A Russian court refused to release a leading industrialist yesterday, prolonging a crisis in confidence in the country's business elite.
The arrest of Platon Lebedev, the billionaire chairman of Menatep group, the holding company that owns 61 per cent of oil giant Yukos, has sparked fears that the Kremlin has decided to confront Russia's powerful 'oligarchs' - the business leaders who became fabulously rich by buying state assets in the controversial privatisations of the 1990s.
Lawyers for Mr Lebedev, who was arrested earlier this month over fraud charges, had petitioned the Moscow court for his release. The detention, over allegations unrelated to Yukos, has seen the oil company's offices raided by the tax authorities. It is believed that the real target of the Russian authorities is the chief executive of Yukos, Mikhail Khodorkovsky, Russia's richest man, who has been funding opposition political parties.
In 2000, President Vladimir Putin offered the oligarchs a deal that the origins of their wealth would not be investigated, so long as they stayed out of politics.
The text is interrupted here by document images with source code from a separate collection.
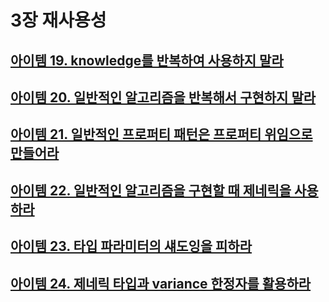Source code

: # 3장 재사용성

## [아이템 19. knowledge를 반복하여 사용하지 말라](./items/아이템%2019.%20knowledge를%20반복하여%20사용하지%20말라.md)
## [아이템 20. 일반적인 알고리즘을 반복해서 구현하지 말라](./items/아이템%2020.%20일반적인%20알고리즘을%20반복해서%20구현하지%20말라.md)
## [아이템 21. 일반적인 프로퍼티 패턴은 프로퍼티 위임으로 만들어라](items/아이템%2021.%20일반적인%20프로퍼티%20패턴은%20프로퍼티%20위임으로%20만들어라.md)
## [아이템 22. 일반적인 알고리즘을 구현할 때 제네릭을 사용하라](./items/아이템%2022.%20일반적인%20알고리즘을%20구현할%20때%20제네릭을%20사용하라.md)
## [아이템 23. 타입 파라미터의 섀도잉을 피하라](./items/아이템%2023.%20타입%20파라미터의%20섀도잉을%20피하라.md)
## [아이템 24. 제네릭 타입과 variance 한정자를 활용하라](./items/아이템%2024.%20제네릭%20타입과%20variance%20한정자를%20활용하라.md)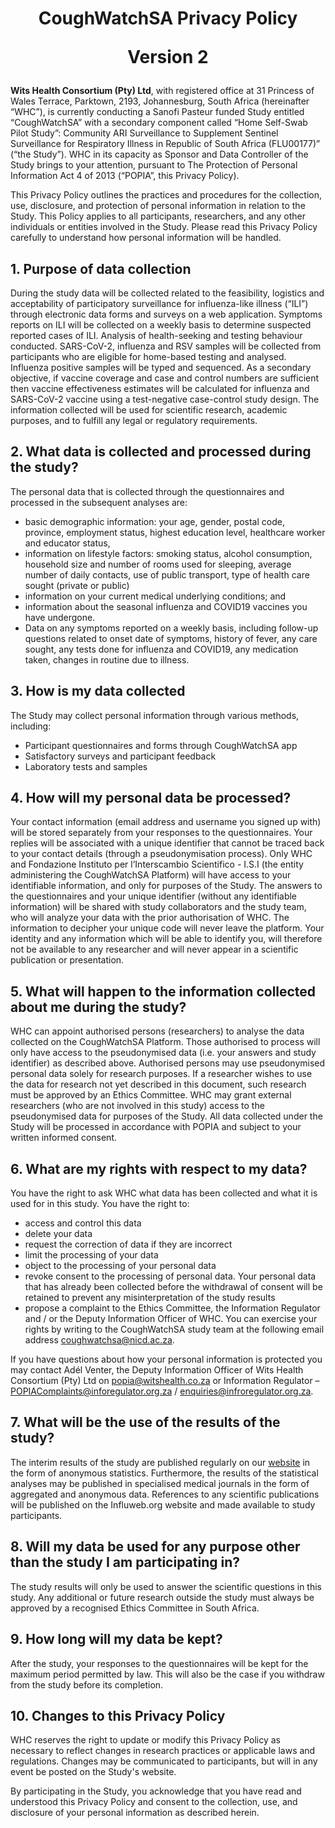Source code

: <h1 style="text-align: center">
  <p>CoughWatchSA Privacy Policy</p>
  <p>Version 2</p>
</h1>

**Wits Health Consortium (Pty) Ltd**, with registered office at 31 Princess of Wales Terrace, Parktown, 2193, Johannesburg, South Africa (hereinafter “WHC”), is currently conducting a Sanofi Pasteur funded Study entitled “CoughWatchSA” with a secondary component called “Home Self-Swab Pilot Study”: Community ARI Surveillance to Supplement Sentinel Surveillance for Respiratory Illness in Republic of South Africa (FLU00177)” (“the Study”). WHC in its capacity as Sponsor and Data Controller of the Study brings to your attention, pursuant to The Protection of Personal Information Act 4 of 2013 (“POPIA”, this Privacy Policy).

This Privacy Policy outlines the practices and procedures for the collection, use, disclosure, and protection of personal information in relation to the Study. This Policy applies to all participants, researchers, and any other individuals or entities involved in the Study. Please read this Privacy Policy carefully to understand how personal information will be handled.

## 1. Purpose of data collection

During the study data will be collected related to the feasibility, logistics and acceptability of participatory surveillance for influenza-like illness (“ILI”) through electronic data forms and surveys on a web application. Symptoms reports on ILI will be collected on a weekly basis to determine suspected reported cases of ILI. Analysis of health-seeking and testing behaviour conducted. SARS-CoV-2, influenza and RSV samples will be collected from participants who are eligible for home-based testing and analysed. Influenza positive samples will be typed and sequenced. As a secondary objective, if vaccine coverage and case and control numbers are sufficient then vaccine effectiveness estimates will be calculated for influenza and SARS-CoV-2 vaccine using a test-negative case-control study design. The information collected will be used for scientific research, academic purposes, and to fulfill any legal or regulatory requirements.

## 2. What data is collected and processed during the study?

The personal data that is collected through the questionnaires and processed in the subsequent analyses are:

- basic demographic information: your age, gender, postal code, province, employment status, highest education level, healthcare worker and educator status,
- information on lifestyle factors: smoking status, alcohol consumption, household size and number of rooms used for sleeping, average number of daily contacts, use of public transport, type of health care sought (private or public)
- information on your current medical underlying conditions; and
- information about the seasonal influenza and COVID19 vaccines you have undergone.
- Data on any symptoms reported on a weekly basis, including follow-up questions related to onset date of symptoms, history of fever, any care sought, any tests done for influenza and COVID19, any medication taken, changes in routine due to illness.

## 3. How is my data collected

The Study may collect personal information through various methods, including:

- Participant questionnaires and forms through CoughWatchSA app
- Satisfactory surveys and participant feedback
- Laboratory tests and samples

## 4. How will my personal data be processed?

Your contact information (email address and username you signed up with) will be stored separately from your responses to the questionnaires. Your replies will be associated with a unique identifier that cannot be traced back to your contact details (through a pseudonymisation process). Only WHC and Fondazione Instituto per l’Interscambio Scientifico - I.S.I (the entity administering the CoughWatchSA Platform) will have access to your identifiable information, and only for purposes of the Study. The answers to the questionnaires and your unique identifier (without any identifiable information) will be shared with study collaborators and the study team, who will analyze your data with the prior authorisation of WHC. The information to decipher your unique code will never leave the platform. Your identity and any information which will be able to identify you, will therefore not be available to any researcher and will never appear in a scientific publication or presentation.

## 5. What will happen to the information collected about me during the study?

WHC can appoint authorised persons (researchers) to analyse the data collected on the CoughWatchSA Platform. Those authorised to process will only have access to the pseudonymised data (i.e. your answers and study identifier) as described above.
Authorised persons may use pseudonymised personal data solely for research purposes. If a researcher wishes to use the data for research not yet described in this document, such research must be approved by an Ethics Committee.
WHC may grant external researchers (who are not involved in this study) access to the pseudonymised data for purposes of the Study.
All data collected under the Study will be processed in accordance with POPIA and subject to your written informed consent.

## 6. What are my rights with respect to my data?

You have the right to ask WHC what data has been collected and what it is used for in this study.
You have the right to:

- access and control this data
- delete your data
- request the correction of data if they are incorrect
- limit the processing of your data
- object to the processing of your personal data
- revoke consent to the processing of personal data. Your personal data that has already been collected before the withdrawal of consent will be retained to prevent any misinterpretation of the study results
- propose a complaint to the Ethics Committee, the Information Regulator and / or the Deputy Information Officer of WHC.
  You can exercise your rights by writing to the CoughWatchSA study team at the following email address coughwatchsa@nicd.ac.za.

If you have questions about how your personal information is protected you may contact Adél Venter, the Deputy Information Officer of Wits Health Consortium (Pty) Ltd on popia@witshealth.co.za or Information Regulator – POPIAComplaints@inforegulator.org.za / enquiries@infroregulator.org.za.

## 7. What will be the use of the results of the study?

The interim results of the study are published regularly on our [website](www.coughwatchsa.ac.za) in the form of anonymous statistics. Furthermore, the results of the statistical analyses may be published in specialised medical journals in the form of aggregated and anonymous data. References to any scientific publications will be published on the Influweb.org website and made available to study participants.

## 8. Will my data be used for any purpose other than the study I am participating in?

The study results will only be used to answer the scientific questions in this study. Any additional or future research outside the study must always be approved by a recognised Ethics Committee in South Africa.

## 9. How long will my data be kept?

After the study, your responses to the questionnaires will be kept for the maximum period permitted by law. This will also be the case if you withdraw from the study before its completion.

## 10. Changes to this Privacy Policy

WHC reserves the right to update or modify this Privacy Policy as necessary to reflect changes in research practices or applicable laws and regulations. Changes may be communicated to participants, but will in any event be posted on the Study's website.

By participating in the Study, you acknowledge that you have read and understood this Privacy Policy and consent to the collection, use, and disclosure of your personal information as described herein.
Yukos shares have come under pressure over the affair although the group has insisted it remains on track to complete a deal to merge with Sibneft, an oil group controlled by Roman Abramovich, the businessman who has agreed a deal to buy Chelsea Village.
Mr Lebedev's spokesman, Yuri Kotler, immediately denounced the outcome of yesterday's hearing. "We consider the court decision as unprecedented, illegal and extremely harmful to our firm and the whole Russian investment climate," he said.
So far other oligarchs have not been publicly drawn into the confrontation with the Kremlin but rumours in Russia abound of the tax authorities starting investigations of other companies.